The synthesis of P-chiral secondary phosphines, characterized by phosphorus and side chain chirality, has been realized via insertion of various organic multiple bond systems into the PH-bond of the primary phosphine complexes {C5R5(OC)2Fe[P(R′)H2]}BF4 (R=H, Me; R′=alkyl, aryl). In the case of acetylenedicarboxylic acid dimethylester a double hydrophosphination is observed, leading diastereospecifically to the dinuclear complexes {C5R5(OC)2Fe{P(H)(R′)[C(H)(CO2Me)]}}2(BF4)2 (R=H, Me; R′=t-Bu, 2-py), bearing four stereogenic centers.
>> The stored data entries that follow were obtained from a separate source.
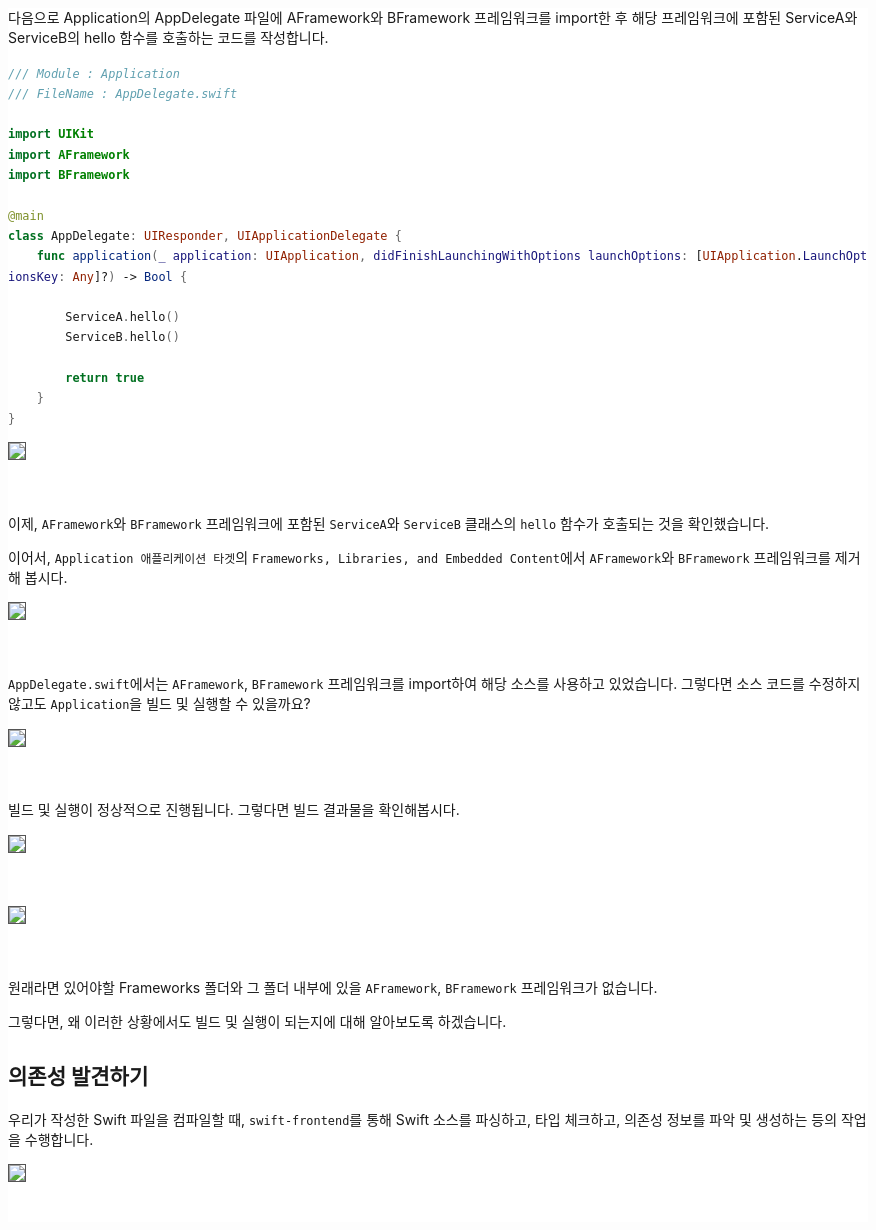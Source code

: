 다음으로 Application의 AppDelegate 파일에 AFramework와 BFramework 프레임워크를 import한 후 해당 프레임워크에 포함된 ServiceA와 ServiceB의 hello 함수를 호출하는 코드를 작성합니다.

```swift
/// Module : Application
/// FileName : AppDelegate.swift

import UIKit
import AFramework
import BFramework

@main
class AppDelegate: UIResponder, UIApplicationDelegate {
    func application(_ application: UIApplication, didFinishLaunchingWithOptions launchOptions: [UIApplication.LaunchOptionsKey: Any]?) -> Bool {

        ServiceA.hello()
        ServiceB.hello()

        return true
    }
}
```

<p style="text-align:left;"><img src="{{ site.production_url }}/image/2023/03/08.png" style="width: 600px; border: 1px solid #555;"/></p><br/>

이제, `AFramework`와 `BFramework` 프레임워크에 포함된 `ServiceA`와 `ServiceB` 클래스의 `hello` 함수가 호출되는 것을 확인했습니다.

이어서, `Application 애플리케이션 타겟`의 `Frameworks, Libraries, and Embedded Content`에서 `AFramework`와 `BFramework` 프레임워크를 제거해 봅시다.

<p style="text-align:left;"><img src="{{ site.production_url }}/image/2023/03/09.png" style="width: 600px; border: 1px solid #555;"/></p><br/>

`AppDelegate.swift`에서는 `AFramework`, `BFramework` 프레임워크를 import하여 해당 소스를 사용하고 있었습니다. 그렇다면 소스 코드를 수정하지 않고도 `Application`을 빌드 및 실행할 수 있을까요?

<p style="text-align:left;"><img src="{{ site.production_url }}/image/2023/03/10.png" style="width: 600px; border: 1px solid #555;"/></p><br/>

빌드 및 실행이 정상적으로 진행됩니다. 그렇다면 빌드 결과물을 확인해봅시다.

<p style="text-align:left;"><img src="{{ site.production_url }}/image/2023/03/11.png" style="width: 600px; border: 1px solid #555;"/></p><br/>

<p style="text-align:left;"><img src="{{ site.production_url }}/image/2023/03/12.png" style="width: 200px; border: 1px solid #555;"/></p><br/>

원래라면 있어야할 Frameworks 폴더와 그 폴더 내부에 있을 `AFramework`, `BFramework` 프레임워크가 없습니다.

그렇다면, 왜 이러한 상황에서도 빌드 및 실행이 되는지에 대해 알아보도록 하겠습니다.

## 의존성 발견하기

우리가 작성한 Swift 파일을 컴파일할 때, `swift-frontend`를 통해 Swift 소스를 파싱하고, 타입 체크하고, 의존성 정보를 파악 및 생성하는 등의 작업을 수행합니다.

<p style="text-align:left;"><img src="{{ site.production_url }}/image/2023/03/13.png" style="width: 600px; border: 1px solid #555;"/></p><br/>
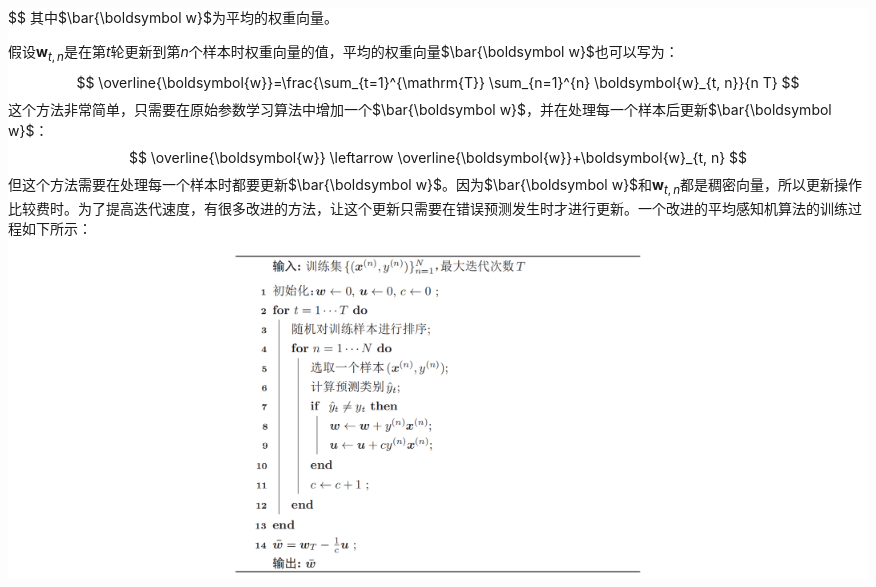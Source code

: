 $$
其中$\bar{\boldsymbol w}$为平均的权重向量。

假设$\boldsymbol w_{t,n}$是在第$t$轮更新到第$n$个样本时权重向量的值，平均的权重向量$\bar{\boldsymbol w}$也可以写为：
$$
\overline{\boldsymbol{w}}=\frac{\sum_{t=1}^{\mathrm{T}} \sum_{n=1}^{n} \boldsymbol{w}_{t, n}}{n T}
$$
这个方法非常简单，只需要在原始参数学习算法中增加一个$\bar{\boldsymbol w}$，并在处理每一个样本后更新$\bar{\boldsymbol w}$：
$$
\overline{\boldsymbol{w}} \leftarrow \overline{\boldsymbol{w}}+\boldsymbol{w}_{t, n}
$$
但这个方法需要在处理每一个样本时都要更新$\bar{\boldsymbol w}$。因为$\bar{\boldsymbol w}$和$\boldsymbol w_{t,n}$都是稠密向量，所以更新操作比较费时。为了提高迭代速度，有很多改进的方法，让这个更新只需要在错误预测发生时才进行更新。一个改进的平均感知机算法的训练过程如下所示：

<div align="center">
<img src="/Kimages/2/image-20200421202350637.png" style="zoom:40%;" />
</div>

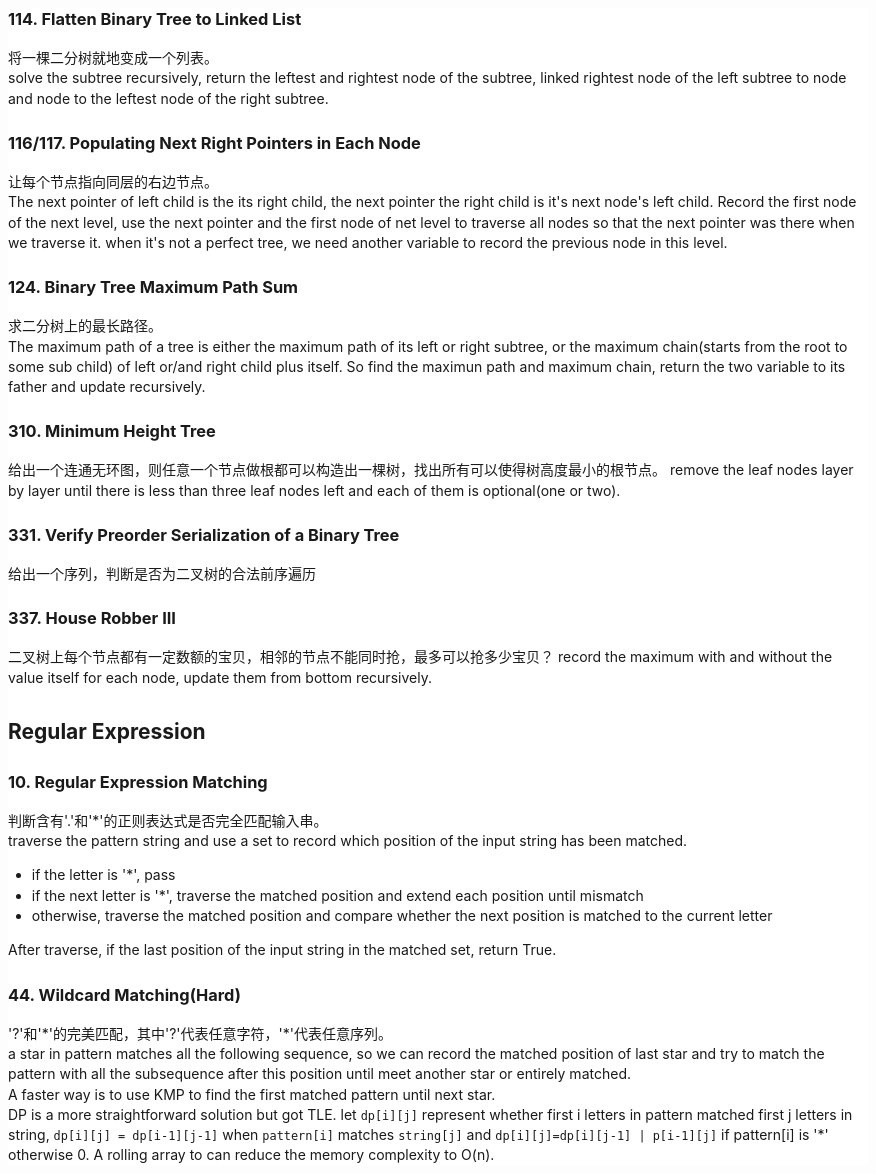 ### 114. Flatten Binary Tree to Linked List
将一棵二分树就地变成一个列表。  
solve the subtree recursively, return the leftest and rightest node of the subtree, linked rightest node of the left subtree to node and node to the leftest node of the right subtree.

### 116/117. Populating Next Right Pointers in Each Node
让每个节点指向同层的右边节点。  
The next pointer of left child is the its right child, the next pointer the right child is it's next node's left child. Record the first node of the next level, use the next pointer and the first node of net level to traverse all nodes so that the next pointer was there when we traverse it. when it's not a perfect tree, we need another variable to record the previous node in this level.

### 124. Binary Tree Maximum Path Sum
求二分树上的最长路径。  
The maximum path of a tree is either the maximum path of its left or right subtree, or the maximum chain(starts from the root to some sub child) of left or/and right child plus itself. So find the maximun path and maximum chain, return the two variable to its father and update recursively.

### 310. Minimum Height Tree
给出一个连通无环图，则任意一个节点做根都可以构造出一棵树，找出所有可以使得树高度最小的根节点。
remove the leaf nodes layer by layer until there is less than three leaf nodes left and each of them is optional(one or two).

### 331. Verify Preorder Serialization of a Binary Tree
给出一个序列，判断是否为二叉树的合法前序遍历


### 337. House Robber III
二叉树上每个节点都有一定数额的宝贝，相邻的节点不能同时抢，最多可以抢多少宝贝？
record the maximum with and without the value itself for each node, update them from bottom recursively. 

## Regular Expression
### 10. Regular Expression Matching
判断含有'.'和'\*'的正则表达式是否完全匹配输入串。     
traverse the pattern string and use a set to record which position of the input string has been matched.  
- if the letter is '\*', pass
- if the next letter is '\*', traverse the matched position and extend each position until mismatch
- otherwise, traverse the matched position and compare whether the next position is matched to the current letter   

After traverse, if the last position of the input string in the matched set, return True.

### 44. Wildcard Matching(Hard)
'?'和'\*'的完美匹配，其中'?'代表任意字符，'\*'代表任意序列。   
a star in pattern matches all the following sequence, so we can record the matched position of last star and try to match the pattern with all the subsequence after this position until meet another star or entirely matched.     
A faster way is to use KMP to find the first matched pattern until next star.   
DP is a more straightforward solution but got TLE. let `dp[i][j]` represent whether first i letters in pattern matched first j letters in string, `dp[i][j] = dp[i-1][j-1]` when `pattern[i]` matches `string[j]` and `dp[i][j]=dp[i][j-1] | p[i-1][j]` if pattern[i] is '\*' otherwise 0. A rolling array to can reduce the memory complexity to O(n).
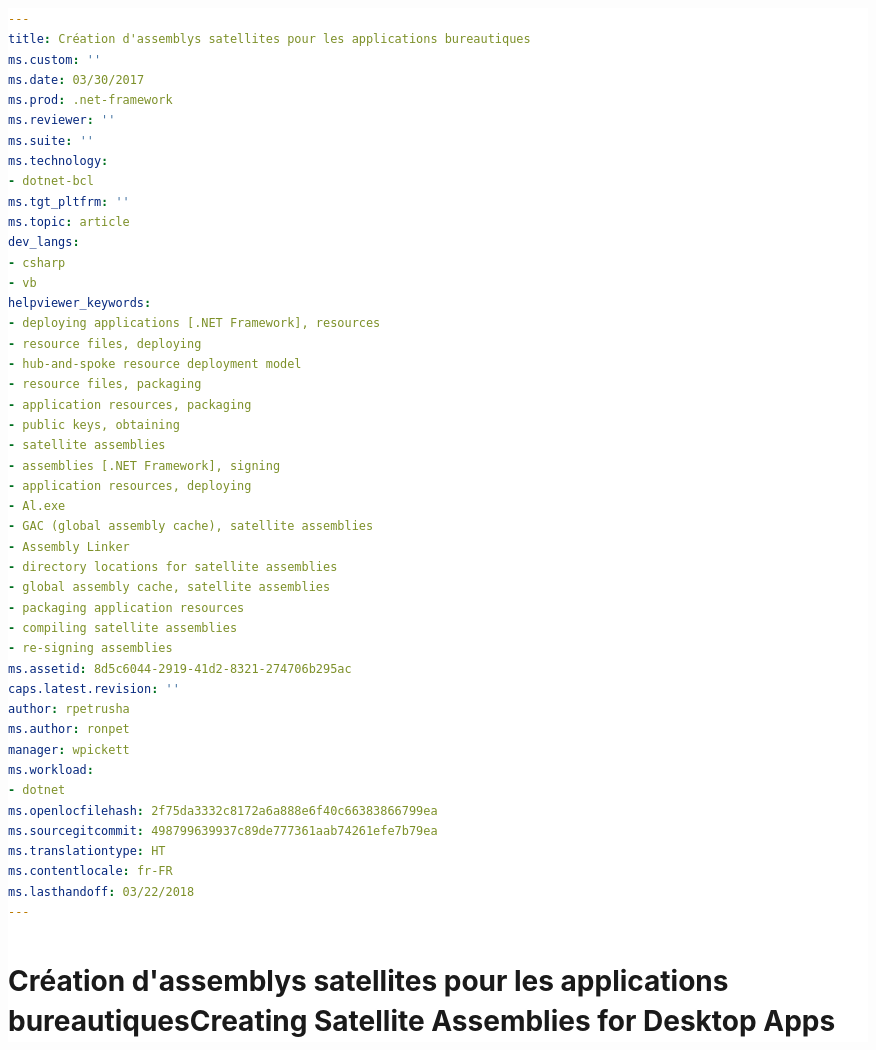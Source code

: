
 ```yaml
---
title: Création d'assemblys satellites pour les applications bureautiques
ms.custom: ''
ms.date: 03/30/2017
ms.prod: .net-framework
ms.reviewer: ''
ms.suite: ''
ms.technology:
- dotnet-bcl
ms.tgt_pltfrm: ''
ms.topic: article
dev_langs:
- csharp
- vb
helpviewer_keywords:
- deploying applications [.NET Framework], resources
- resource files, deploying
- hub-and-spoke resource deployment model
- resource files, packaging
- application resources, packaging
- public keys, obtaining
- satellite assemblies
- assemblies [.NET Framework], signing
- application resources, deploying
- Al.exe
- GAC (global assembly cache), satellite assemblies
- Assembly Linker
- directory locations for satellite assemblies
- global assembly cache, satellite assemblies
- packaging application resources
- compiling satellite assemblies
- re-signing assemblies
ms.assetid: 8d5c6044-2919-41d2-8321-274706b295ac
caps.latest.revision: ''
author: rpetrusha
ms.author: ronpet
manager: wpickett
ms.workload:
- dotnet
ms.openlocfilehash: 2f75da3332c8172a6a888e6f40c66383866799ea
ms.sourcegitcommit: 498799639937c89de777361aab74261efe7b79ea
ms.translationtype: HT
ms.contentlocale: fr-FR
ms.lasthandoff: 03/22/2018
---
```

# <a name="creating-satellite-assemblies-for-desktop-apps"></a><span data-ttu-id="8d48f-102">Création d'assemblys satellites pour les applications bureautiques</span><span class="sxs-lookup"><span data-stu-id="8d48f-102">Creating Satellite Assemblies for Desktop Apps</span></span>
The use of p-benzoquinone gives access to secondary 2,5-bis(hydroxy)aryl phosphine ligands, suitable for further derivatizations. α-Hydroxyalkyl phosphine iron complexes can be obtained by hydrophosphination of aldehydes and ketones. Transformation into highly functionalized tertiary phosphine complexes is performed by a further hydrophosphination step using the alkenes H2CCHX (X=CN, 2-py), diazoacetic ethylester, p-benzoquinone or ethylisocyanate, respectively, in special cases formation of functionalized azaphospholane ligands is observed. Release of the phosphines from the metal is achieved by photoinduced ligand exchange. In addition, primary phosphine iron complexes {C5H5(diphos)Fe[P(R)H2]}BF4 (diphos=DIOP, CHIRAPHOS) bearing chiral bis(phosphine) ligands have been used to provide the stereocontrol of the hydrophosphination process.